● DATA SUPPLIED

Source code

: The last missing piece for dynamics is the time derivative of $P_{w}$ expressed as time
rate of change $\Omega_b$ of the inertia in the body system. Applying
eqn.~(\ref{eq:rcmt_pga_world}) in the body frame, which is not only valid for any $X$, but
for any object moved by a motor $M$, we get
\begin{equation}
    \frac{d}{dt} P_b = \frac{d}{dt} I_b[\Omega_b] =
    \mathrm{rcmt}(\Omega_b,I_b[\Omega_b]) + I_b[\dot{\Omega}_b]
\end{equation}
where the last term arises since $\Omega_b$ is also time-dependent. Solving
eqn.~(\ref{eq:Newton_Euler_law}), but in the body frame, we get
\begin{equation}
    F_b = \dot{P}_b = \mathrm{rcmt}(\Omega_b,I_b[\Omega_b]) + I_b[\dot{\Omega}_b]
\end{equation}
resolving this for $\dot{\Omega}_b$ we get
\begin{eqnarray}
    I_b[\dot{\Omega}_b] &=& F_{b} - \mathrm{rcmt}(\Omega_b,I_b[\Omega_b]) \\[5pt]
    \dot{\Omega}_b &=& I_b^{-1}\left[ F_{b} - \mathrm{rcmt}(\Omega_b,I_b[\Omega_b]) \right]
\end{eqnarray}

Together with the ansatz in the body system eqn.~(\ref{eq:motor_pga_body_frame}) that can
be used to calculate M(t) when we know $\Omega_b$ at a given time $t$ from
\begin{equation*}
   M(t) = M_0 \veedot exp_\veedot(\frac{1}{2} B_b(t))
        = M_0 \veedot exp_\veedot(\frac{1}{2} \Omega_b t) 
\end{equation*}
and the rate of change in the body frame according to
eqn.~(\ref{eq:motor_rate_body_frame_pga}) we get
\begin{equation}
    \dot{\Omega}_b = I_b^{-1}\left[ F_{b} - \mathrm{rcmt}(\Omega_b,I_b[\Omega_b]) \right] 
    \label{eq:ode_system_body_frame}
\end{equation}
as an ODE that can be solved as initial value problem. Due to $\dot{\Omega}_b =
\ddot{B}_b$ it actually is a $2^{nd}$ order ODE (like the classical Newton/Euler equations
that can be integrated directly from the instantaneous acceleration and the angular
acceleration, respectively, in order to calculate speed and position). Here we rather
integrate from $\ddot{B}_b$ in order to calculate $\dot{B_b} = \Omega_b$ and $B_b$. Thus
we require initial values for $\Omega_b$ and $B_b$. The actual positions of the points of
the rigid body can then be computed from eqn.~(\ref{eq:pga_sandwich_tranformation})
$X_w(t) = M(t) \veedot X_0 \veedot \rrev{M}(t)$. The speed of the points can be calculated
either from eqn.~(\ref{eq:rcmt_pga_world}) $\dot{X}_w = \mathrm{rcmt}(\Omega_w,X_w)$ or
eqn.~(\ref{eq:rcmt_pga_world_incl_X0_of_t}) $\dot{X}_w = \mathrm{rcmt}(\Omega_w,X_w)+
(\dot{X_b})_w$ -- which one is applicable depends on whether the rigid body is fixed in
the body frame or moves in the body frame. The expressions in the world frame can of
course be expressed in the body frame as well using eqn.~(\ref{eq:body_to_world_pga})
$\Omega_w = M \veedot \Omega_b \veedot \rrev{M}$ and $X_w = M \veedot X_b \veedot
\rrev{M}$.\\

● TASK
Return each line of the material above in which the string "initial" appears.

● RESULT
as an ODE that can be solved as initial value problem. Due to $\dot{\Omega}_b =
we require initial values for $\Omega_b$ and $B_b$. The actual positions of the points of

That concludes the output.